YOUR OBJECTIVE
Word for word, restate the lines from the start of the data below through the line containing "### Quick Acess".

DATA
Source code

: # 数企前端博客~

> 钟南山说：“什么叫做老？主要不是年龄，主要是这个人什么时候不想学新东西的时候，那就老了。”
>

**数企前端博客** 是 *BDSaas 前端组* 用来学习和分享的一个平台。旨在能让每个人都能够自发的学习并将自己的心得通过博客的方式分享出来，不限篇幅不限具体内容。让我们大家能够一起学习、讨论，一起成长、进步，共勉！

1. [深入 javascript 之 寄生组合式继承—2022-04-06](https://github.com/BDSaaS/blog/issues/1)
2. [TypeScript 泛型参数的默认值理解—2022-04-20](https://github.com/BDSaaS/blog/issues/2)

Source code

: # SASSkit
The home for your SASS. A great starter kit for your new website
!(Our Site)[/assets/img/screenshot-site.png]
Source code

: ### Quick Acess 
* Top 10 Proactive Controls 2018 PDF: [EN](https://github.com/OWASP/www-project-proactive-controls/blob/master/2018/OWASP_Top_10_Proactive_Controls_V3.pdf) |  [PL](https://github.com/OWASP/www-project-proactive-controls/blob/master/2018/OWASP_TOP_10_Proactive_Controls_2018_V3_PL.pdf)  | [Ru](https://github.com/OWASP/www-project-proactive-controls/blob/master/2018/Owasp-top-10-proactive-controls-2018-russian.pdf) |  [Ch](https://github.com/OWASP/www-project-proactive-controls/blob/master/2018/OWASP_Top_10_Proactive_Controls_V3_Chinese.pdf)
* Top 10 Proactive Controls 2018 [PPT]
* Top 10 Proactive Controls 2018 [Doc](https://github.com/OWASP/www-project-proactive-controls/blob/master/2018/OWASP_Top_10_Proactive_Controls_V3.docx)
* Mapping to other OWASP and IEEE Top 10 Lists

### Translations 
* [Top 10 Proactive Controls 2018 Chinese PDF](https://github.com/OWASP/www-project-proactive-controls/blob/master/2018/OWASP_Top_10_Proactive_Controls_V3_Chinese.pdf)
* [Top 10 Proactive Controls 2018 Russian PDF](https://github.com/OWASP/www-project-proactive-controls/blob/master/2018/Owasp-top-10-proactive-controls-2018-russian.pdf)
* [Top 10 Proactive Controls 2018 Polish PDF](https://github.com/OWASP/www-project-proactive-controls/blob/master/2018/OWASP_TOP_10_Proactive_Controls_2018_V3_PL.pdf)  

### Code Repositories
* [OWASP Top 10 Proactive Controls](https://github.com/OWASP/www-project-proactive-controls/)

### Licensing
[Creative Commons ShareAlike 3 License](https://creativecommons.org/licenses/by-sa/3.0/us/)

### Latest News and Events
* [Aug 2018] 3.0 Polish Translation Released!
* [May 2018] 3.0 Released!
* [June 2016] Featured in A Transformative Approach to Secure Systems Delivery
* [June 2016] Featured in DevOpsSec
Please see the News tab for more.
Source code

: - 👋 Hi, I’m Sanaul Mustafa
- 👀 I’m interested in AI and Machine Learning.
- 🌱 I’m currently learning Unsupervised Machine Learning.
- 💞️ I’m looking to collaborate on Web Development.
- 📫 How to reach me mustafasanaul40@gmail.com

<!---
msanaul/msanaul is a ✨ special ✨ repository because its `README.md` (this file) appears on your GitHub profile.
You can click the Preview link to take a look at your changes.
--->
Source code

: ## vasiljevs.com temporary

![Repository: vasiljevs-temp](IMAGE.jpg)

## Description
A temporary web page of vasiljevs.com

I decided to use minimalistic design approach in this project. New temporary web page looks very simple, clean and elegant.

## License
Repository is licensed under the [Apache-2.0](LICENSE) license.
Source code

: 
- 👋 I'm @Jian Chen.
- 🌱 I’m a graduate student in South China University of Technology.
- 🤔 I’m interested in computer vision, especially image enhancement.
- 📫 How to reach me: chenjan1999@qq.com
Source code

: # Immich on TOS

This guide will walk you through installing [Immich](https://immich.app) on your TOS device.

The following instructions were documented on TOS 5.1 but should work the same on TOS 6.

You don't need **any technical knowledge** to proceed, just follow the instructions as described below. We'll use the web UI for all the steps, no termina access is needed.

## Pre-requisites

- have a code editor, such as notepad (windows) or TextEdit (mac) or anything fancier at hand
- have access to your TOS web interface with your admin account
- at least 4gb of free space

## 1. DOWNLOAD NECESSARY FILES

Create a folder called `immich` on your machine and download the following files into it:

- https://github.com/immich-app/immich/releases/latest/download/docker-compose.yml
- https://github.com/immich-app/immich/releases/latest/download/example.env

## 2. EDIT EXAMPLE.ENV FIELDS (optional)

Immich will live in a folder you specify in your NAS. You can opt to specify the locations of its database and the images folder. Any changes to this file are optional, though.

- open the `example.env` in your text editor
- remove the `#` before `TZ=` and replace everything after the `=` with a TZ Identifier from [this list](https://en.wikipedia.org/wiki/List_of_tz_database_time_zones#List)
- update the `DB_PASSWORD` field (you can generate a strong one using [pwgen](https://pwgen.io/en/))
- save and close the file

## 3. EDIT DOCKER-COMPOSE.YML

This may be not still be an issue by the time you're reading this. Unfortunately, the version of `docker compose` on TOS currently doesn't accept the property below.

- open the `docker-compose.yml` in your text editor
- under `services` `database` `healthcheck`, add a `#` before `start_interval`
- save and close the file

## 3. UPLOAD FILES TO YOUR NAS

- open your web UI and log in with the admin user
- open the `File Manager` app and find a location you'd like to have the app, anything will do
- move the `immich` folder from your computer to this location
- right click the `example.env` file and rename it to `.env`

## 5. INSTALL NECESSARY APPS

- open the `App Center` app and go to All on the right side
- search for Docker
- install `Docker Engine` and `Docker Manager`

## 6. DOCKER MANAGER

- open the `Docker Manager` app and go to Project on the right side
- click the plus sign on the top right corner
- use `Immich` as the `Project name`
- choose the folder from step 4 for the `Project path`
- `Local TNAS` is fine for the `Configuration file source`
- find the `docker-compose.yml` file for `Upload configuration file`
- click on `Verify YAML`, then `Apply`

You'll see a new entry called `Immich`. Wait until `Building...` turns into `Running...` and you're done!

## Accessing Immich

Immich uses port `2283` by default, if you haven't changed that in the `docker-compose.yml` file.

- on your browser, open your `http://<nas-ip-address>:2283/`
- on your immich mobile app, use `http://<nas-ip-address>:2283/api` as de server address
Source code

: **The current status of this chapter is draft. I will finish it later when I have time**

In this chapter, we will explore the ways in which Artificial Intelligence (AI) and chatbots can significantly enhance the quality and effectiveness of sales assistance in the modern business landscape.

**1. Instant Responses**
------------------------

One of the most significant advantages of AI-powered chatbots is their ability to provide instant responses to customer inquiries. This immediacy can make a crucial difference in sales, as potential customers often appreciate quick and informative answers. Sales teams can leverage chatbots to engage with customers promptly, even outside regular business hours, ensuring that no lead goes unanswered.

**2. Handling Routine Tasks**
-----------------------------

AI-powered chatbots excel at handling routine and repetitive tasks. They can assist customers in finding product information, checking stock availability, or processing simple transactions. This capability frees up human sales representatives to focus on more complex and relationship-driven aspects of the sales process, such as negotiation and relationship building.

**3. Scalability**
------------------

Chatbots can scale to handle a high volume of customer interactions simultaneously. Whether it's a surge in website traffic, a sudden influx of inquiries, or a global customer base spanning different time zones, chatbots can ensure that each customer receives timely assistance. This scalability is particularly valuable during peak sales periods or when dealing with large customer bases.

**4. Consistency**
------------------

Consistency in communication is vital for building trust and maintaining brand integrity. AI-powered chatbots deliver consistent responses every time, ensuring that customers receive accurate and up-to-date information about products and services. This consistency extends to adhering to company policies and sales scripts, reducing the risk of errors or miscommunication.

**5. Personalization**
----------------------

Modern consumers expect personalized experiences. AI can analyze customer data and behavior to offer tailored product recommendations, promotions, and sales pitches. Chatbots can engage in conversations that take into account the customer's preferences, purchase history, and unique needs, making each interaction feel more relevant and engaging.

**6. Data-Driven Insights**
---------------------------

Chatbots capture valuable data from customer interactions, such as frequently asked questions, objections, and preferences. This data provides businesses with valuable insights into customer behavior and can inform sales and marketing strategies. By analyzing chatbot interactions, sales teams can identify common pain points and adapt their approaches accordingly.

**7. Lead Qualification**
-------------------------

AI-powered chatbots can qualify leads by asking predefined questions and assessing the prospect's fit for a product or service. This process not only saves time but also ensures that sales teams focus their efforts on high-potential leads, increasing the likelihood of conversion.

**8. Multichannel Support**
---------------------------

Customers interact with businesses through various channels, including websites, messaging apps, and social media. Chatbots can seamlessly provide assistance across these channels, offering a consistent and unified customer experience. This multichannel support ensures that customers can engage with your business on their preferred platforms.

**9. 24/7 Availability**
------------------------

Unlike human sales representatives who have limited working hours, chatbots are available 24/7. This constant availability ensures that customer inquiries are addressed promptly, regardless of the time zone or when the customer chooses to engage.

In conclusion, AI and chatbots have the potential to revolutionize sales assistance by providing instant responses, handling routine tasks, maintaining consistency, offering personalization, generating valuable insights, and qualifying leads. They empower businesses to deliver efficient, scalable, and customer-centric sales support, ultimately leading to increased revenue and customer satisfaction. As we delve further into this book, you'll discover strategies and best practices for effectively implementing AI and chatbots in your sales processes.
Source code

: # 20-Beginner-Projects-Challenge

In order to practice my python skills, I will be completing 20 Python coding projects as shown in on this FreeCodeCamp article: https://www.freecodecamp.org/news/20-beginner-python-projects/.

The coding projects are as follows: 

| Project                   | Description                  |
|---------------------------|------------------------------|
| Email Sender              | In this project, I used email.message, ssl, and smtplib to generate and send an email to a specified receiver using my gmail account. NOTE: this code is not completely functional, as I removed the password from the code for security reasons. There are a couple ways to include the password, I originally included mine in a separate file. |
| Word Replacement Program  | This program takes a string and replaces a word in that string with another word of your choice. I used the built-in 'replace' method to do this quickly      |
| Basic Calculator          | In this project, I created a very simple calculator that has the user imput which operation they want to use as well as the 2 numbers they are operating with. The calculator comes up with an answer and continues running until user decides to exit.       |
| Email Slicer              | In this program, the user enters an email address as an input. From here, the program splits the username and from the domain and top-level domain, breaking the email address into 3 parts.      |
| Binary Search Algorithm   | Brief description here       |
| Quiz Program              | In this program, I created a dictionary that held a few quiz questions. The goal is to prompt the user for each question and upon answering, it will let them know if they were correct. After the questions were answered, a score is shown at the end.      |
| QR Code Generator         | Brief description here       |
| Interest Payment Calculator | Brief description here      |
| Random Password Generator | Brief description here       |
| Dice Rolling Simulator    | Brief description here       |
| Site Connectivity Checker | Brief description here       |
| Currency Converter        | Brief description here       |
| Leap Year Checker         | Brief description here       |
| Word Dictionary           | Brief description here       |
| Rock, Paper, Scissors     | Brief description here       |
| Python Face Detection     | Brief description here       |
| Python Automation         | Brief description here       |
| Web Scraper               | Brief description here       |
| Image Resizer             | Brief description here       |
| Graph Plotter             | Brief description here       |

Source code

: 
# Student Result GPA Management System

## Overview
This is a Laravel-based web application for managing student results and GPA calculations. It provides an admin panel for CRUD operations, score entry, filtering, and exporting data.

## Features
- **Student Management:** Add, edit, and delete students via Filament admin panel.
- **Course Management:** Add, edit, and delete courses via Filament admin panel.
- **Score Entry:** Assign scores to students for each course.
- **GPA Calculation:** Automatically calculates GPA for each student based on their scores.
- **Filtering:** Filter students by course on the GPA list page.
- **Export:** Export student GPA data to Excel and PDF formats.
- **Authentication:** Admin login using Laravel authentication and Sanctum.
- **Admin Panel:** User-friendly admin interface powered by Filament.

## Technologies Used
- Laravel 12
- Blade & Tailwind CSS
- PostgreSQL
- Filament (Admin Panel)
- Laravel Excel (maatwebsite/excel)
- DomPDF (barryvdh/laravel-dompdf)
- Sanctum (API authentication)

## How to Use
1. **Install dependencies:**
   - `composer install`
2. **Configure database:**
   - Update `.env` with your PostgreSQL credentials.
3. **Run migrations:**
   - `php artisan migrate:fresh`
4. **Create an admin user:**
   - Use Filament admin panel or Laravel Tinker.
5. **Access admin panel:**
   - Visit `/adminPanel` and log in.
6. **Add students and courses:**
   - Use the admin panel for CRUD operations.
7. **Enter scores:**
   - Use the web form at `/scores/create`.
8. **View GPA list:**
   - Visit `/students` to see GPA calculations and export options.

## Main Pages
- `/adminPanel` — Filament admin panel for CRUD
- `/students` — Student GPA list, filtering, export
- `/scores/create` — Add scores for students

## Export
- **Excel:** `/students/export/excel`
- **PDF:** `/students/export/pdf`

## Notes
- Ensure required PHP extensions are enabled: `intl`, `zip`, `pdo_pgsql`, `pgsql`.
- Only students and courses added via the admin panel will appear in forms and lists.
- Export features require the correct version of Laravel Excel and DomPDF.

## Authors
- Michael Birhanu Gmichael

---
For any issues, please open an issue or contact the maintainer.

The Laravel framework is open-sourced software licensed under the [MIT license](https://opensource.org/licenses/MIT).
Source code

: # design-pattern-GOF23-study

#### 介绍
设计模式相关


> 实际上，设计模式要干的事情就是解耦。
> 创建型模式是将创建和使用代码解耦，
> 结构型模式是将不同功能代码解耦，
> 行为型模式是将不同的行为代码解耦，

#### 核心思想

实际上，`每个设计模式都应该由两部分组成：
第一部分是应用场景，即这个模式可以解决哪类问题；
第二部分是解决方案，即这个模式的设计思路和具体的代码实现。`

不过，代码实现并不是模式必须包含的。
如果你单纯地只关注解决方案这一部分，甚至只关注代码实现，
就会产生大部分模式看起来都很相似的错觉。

TASK OUTPUT
Source code

: # 数企前端博客~

> 钟南山说：“什么叫做老？主要不是年龄，主要是这个人什么时候不想学新东西的时候，那就老了。”
>

**数企前端博客** 是 *BDSaas 前端组* 用来学习和分享的一个平台。旨在能让每个人都能够自发的学习并将自己的心得通过博客的方式分享出来，不限篇幅不限具体内容。让我们大家能够一起学习、讨论，一起成长、进步，共勉！

1. [深入 javascript 之 寄生组合式继承—2022-04-06](https://github.com/BDSaaS/blog/issues/1)
2. [TypeScript 泛型参数的默认值理解—2022-04-20](https://github.com/BDSaaS/blog/issues/2)

Source code

: # SASSkit
The home for your SASS. A great starter kit for your new website
!(Our Site)[/assets/img/screenshot-site.png]
Source code

: ### Quick Acess 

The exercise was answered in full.